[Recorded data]
━━━━━━

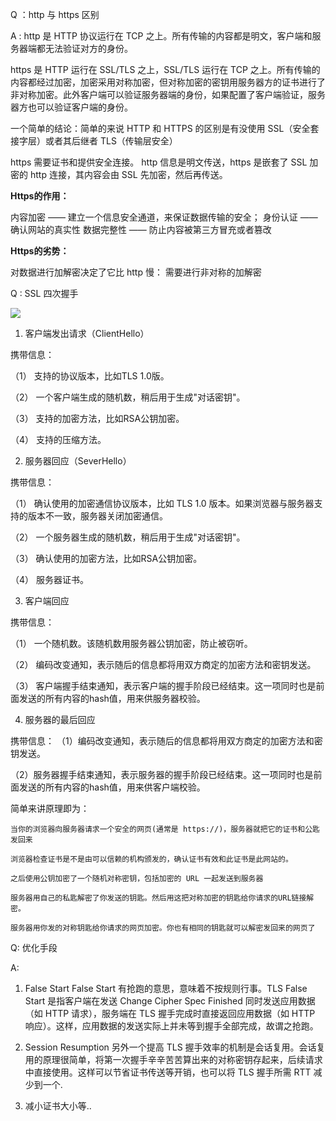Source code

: Q ：http 与 https 区别

A : http 是 HTTP 协议运行在 TCP 之上。所有传输的内容都是明文，客户端和服务器端都无法验证对方的身份。

https 是 HTTP 运行在 SSL/TLS 之上，SSL/TLS 运行在 TCP 之上。所有传输的内容都经过加密，加密采用对称加密，但对称加密的密钥用服务器方的证书进行了非对称加密。此外客户端可以验证服务器端的身份，如果配置了客户端验证，服务器方也可以验证客户端的身份。

一个简单的结论：简单的来说 HTTP 和 HTTPS 的区别是有没使用 SSL（安全套接字层）或者其后继者 TLS（传输层安全）

https 需要证书和提供安全连接。 
http 信息是明文传送，https 是嵌套了 SSL 加密的 http 连接，其内容会由 SSL 先加密，然后再传送。


**Https的作用：**

内容加密 —— 建立一个信息安全通道，来保证数据传输的安全；
身份认证 —— 确认网站的真实性
数据完整性 —— 防止内容被第三方冒充或者篡改

**Https的劣势：**

对数据进行加解密决定了它比 http 慢：
    需要进行非对称的加解密

Q : SSL 四次握手

![](http://image.beekka.com/blog/201402/bg2014020502.png)

1. 客户端发出请求（ClientHello）

携带信息：

（1） 支持的协议版本，比如TLS 1.0版。

（2） 一个客户端生成的随机数，稍后用于生成"对话密钥"。

（3） 支持的加密方法，比如RSA公钥加密。

（4） 支持的压缩方法。

2. 服务器回应（SeverHello）

携带信息：

（1） 确认使用的加密通信协议版本，比如 TLS 1.0 版本。如果浏览器与服务器支持的版本不一致，服务器关闭加密通信。

（2） 一个服务器生成的随机数，稍后用于生成"对话密钥"。

（3） 确认使用的加密方法，比如RSA公钥加密。

（4） 服务器证书。

3. 客户端回应

携带信息：

（1） 一个随机数。该随机数用服务器公钥加密，防止被窃听。

（2） 编码改变通知，表示随后的信息都将用双方商定的加密方法和密钥发送。

（3） 客户端握手结束通知，表示客户端的握手阶段已经结束。这一项同时也是前面发送的所有内容的hash值，用来供服务器校验。

4. 服务器的最后回应

携带信息：
（1）编码改变通知，表示随后的信息都将用双方商定的加密方法和密钥发送。

（2）服务器握手结束通知，表示服务器的握手阶段已经结束。这一项同时也是前面发送的所有内容的hash值，用来供客户端校验。

简单来讲原理即为：

    当你的浏览器向服务器请求一个安全的网页(通常是 https://)，服务器就把它的证书和公匙发回来

    浏览器检查证书是不是由可以信赖的机构颁发的，确认证书有效和此证书是此网站的。

    之后使用公钥加密了一个随机对称密钥，包括加密的 URL 一起发送到服务器

    服务器用自己的私匙解密了你发送的钥匙。然后用这把对称加密的钥匙给你请求的URL链接解密。

    服务器用你发的对称钥匙给你请求的网页加密。你也有相同的钥匙就可以解密发回来的网页了


Q: 优化手段

A: 

1. False Start
False Start 有抢跑的意思，意味着不按规则行事。TLS False Start 是指客户端在发送 Change Cipher Spec Finished 同时发送应用数据（如 HTTP 请求），服务端在 TLS 握手完成时直接返回应用数据（如 HTTP 响应）。这样，应用数据的发送实际上并未等到握手全部完成，故谓之抢跑。

2. Session Resumption
另外一个提高 TLS 握手效率的机制是会话复用。会话复用的原理很简单，将第一次握手辛辛苦苦算出来的对称密钥存起来，后续请求中直接使用。这样可以节省证书传送等开销，也可以将 TLS 握手所需 RTT 减少到一个.

3. 减小证书大小等..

━━━━━━

- Task
Looking at the entries above, say how many lines hold the word "False". Offer no other text.

- Answer to the problem
2